À Belgrade, nul besoin d’une voiture DeLorean DMC-12 pour remonter le temps façon Retour vers le Futur. Une Yugo rouge, cahotant et toussotant, suffit à plonger le visiteur à l’époque de la Yougoslavie. Ses habitants en avaient (presque) tous une – et beaucoup roulent encore avec. À son bord, Ralph van der Zijden, un Hollandais amoureux de la ville, a lancé le Yugotour en quatre roues. Au fil des kilomètres, il déroule l’histoire de l’ancienne capitale yougoslave, si complexe à saisir. « L’héritage communiste est encore très présent, avance-t-il. Belgrade est un musée en plein air avec ses bâtiments qui semblent figés dans le temps, témoins de cette époque. » Alors, pour découvrir ses trésors, en voiture Simone !

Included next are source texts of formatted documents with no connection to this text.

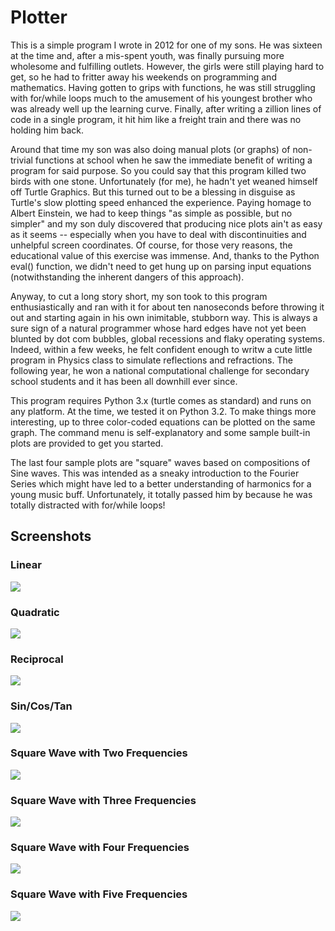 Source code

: # Plotter

This is a simple program I wrote in 2012 for one of my sons. He was sixteen at the time and, after a mis-spent youth, was finally pursuing more wholesome and fulfilling outlets. However, the girls were still playing hard to get, so he had to fritter away his weekends on programming and mathematics. Having gotten to grips with functions, he was still struggling with for/while loops much to the amusement of his youngest brother who was already well up the learning curve. Finally, after writing a zillion lines of code in a single program, it hit him like a freight train and there was no holding him back. 

Around that time my son was also doing manual plots (or graphs) of non-trivial functions at school when he saw the immediate benefit of writing a program for said purpose. So you could say that this program killed two birds with one stone. Unfortunately (for me), he hadn't yet weaned himself off Turtle Graphics. But this turned out to be a blessing in disguise as Turtle's slow plotting speed enhanced the experience. Paying homage to Albert Einstein, we had to keep things "as simple as possible, but no simpler" and my son duly discovered that producing nice plots ain't as easy as it seems -- especially when you have to deal with discontinuities and unhelpful screen coordinates. Of course, for those very reasons, the educational value of this exercise was immense. And, thanks to the Python eval() function, we didn't need to get hung up on parsing input equations (notwithstanding the inherent dangers of this approach).

Anyway, to cut a long story short, my son took to this program enthusiastically and ran with it for about ten nanoseconds before throwing it out and starting again in his own inimitable, stubborn way. This is always a sure sign of a natural programmer whose hard edges have not yet been blunted by dot com bubbles, global recessions and flaky operating systems. Indeed, within a few weeks, he felt confident enough to writw a cute little program in Physics class to simulate reflections and refractions. The following year, he won a national computational challenge for secondary school students and it has been all downhill ever since.

This program requires Python 3.x (turtle comes as standard) and runs on any platform. At the time, we tested it on Python 3.2. To make things more interesting, up to three color-coded equations can be plotted on the same graph. The command menu is self-explanatory and some sample built-in plots are provided to get you started.

The last four sample plots are "square" waves based on compositions of Sine waves. This was intended as a sneaky introduction to the Fourier Series which might have led to a better understanding of harmonics for a young music buff. Unfortunately, it totally passed him by because he was totally distracted with for/while loops!    

## Screenshots

### Linear

![](/Linear.jpg)

### Quadratic

![](/Quadratic.jpg)

### Reciprocal

![](/Reciprocal.jpg)

### Sin/Cos/Tan

![](/SinCosTan.jpg)

### Square Wave with Two Frequencies

![](/SquareWave2.jpg)

### Square Wave with Three Frequencies

![](/SquareWave3.jpg)

### Square Wave with Four Frequencies

![](/SquareWave4.jpg)

### Square Wave with Five Frequencies

![](/SquareWave5.jpg)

“Mad Men” en version socialiste

Direction Novi Beograd, la Nouvelle Belgrade, érigée à partir de 1948 sur un terrain marécageux. Il faut construire vite pour loger les habitants au sortir de la guerre, la ville ayant été bombardée deux fois (une par les Allemands, une autre par les Alliés). Cette nouvelle forêt de tours offre la promesse de la modernité et d’un avenir radieux. Le premier bâtiment à sortir de terre est le SIV, acronyme du Conseil Fédéral Exécutif de la Yougoslavie, rebaptisé aujourd’hui Palais de Serbie. Il changera de nom aussi souvent que la fédération socialiste de Tito qui se divise en sept morceaux en 1991. Construit en forme de « H », c’est un mastodonte de quelques 65.000 m2. « Après sa séparation avec Staline, Tito voulait se distinguer des autres pays du bloc soviétique, explique Ralph. Le bâtiment a été construit dans les meilleurs matériaux et décoré de meubles, tapis et œuvres d’art de l’ex-Yougoslavie ». Il compte 744 bureaux dont certains aujourd’hui occupés par des ministères. Ouvert au public à de rares occasions comme la Noc Muzeja, la Nuit des Musées, l’intérieur Mad Men en version socialiste vaut bien l’attente du prochain événement en 2017. Le Palais de Serbie offre un bond dans le temps au fil de sept salons nommés d’après les anciennes républiques (Slovénie, Bosnie, Monténégro, Serbie, Macédoine, Croatie) et rebaptisés aujourd’hui de façon plus neutre par des noms de couleurs. Ces pièces de réception sont toutes restées dans leur jus, à tel point qu’on se demande si les fauteuils ont été utilisés… La réponse est oui. Le bâtiment a abrité, entre autres, la première conférence des pays non-alignés en 1961.

Belgrade, comme au cinéma

De la voiture, le gigantesque signe publicitaire Coca-Cola posé sur le toit d’un immeuble fait immédiatement penser à une scène de Good bye Lenin! qui précède Bienvenue à Gattaca au pied de la Porte de l’Est, soit deux tours reliées entre elles – et franchement pas folichonnes. Oui, les références cinématographiques défilent derrière les vitres de la Yugo jusqu’au Centre Sava où, cette fois, un vieux James Bond est convoqué sous une énorme carte du monde affichant les différents fuseaux horaires. Plus loin, à l’orée de la forêt de gratte-ciel alignés, le Musée d’Art Moderne est venu se poser sur les bords de la rivière Save. Son architecture de 1965, intéressante, est la seule chose à voir. « Le musée est fermé depuis 2007 pour rénovation avance Ralph. » Les lieux ont plutôt l’air de prendre la poussière… Tant pis. Ralph profite de la ligne droite peu fréquentée et de l’asphalte cabossée pour tendre le volant à qui veut. La Yugo, c’est tout un art. Le coup de main n’est pas donné à tout le monde. « Ce modèle date de 1989, embraye Ralph qui en connaît un rayon sur les voitures. Il n’a quasiment pas changé depuis la sortie du premier modèle des usines Zastava en 1971. »
Retour de l’autre côté de la Save. La cathédrale Saint-Sava, la plus grande église orthodoxe au monde, fait le trait d’union entre hier et aujourd’hui. À l’intérieur, des camions s’affairent – ce qui n’est guère courant à voir. Commencée en 1935, ses travaux devraient se terminer d’ici 2022 ce qui lui vaut la comparaison avec la Sagrada Familia de Barcelone. Sa voisine, plus petite, a eu plus de chance : elle fut réalisée en l’espace de 57 jours ! Mais Belgrade n’est pas à un paradoxe près. Elle n’en finit pas de surprendre.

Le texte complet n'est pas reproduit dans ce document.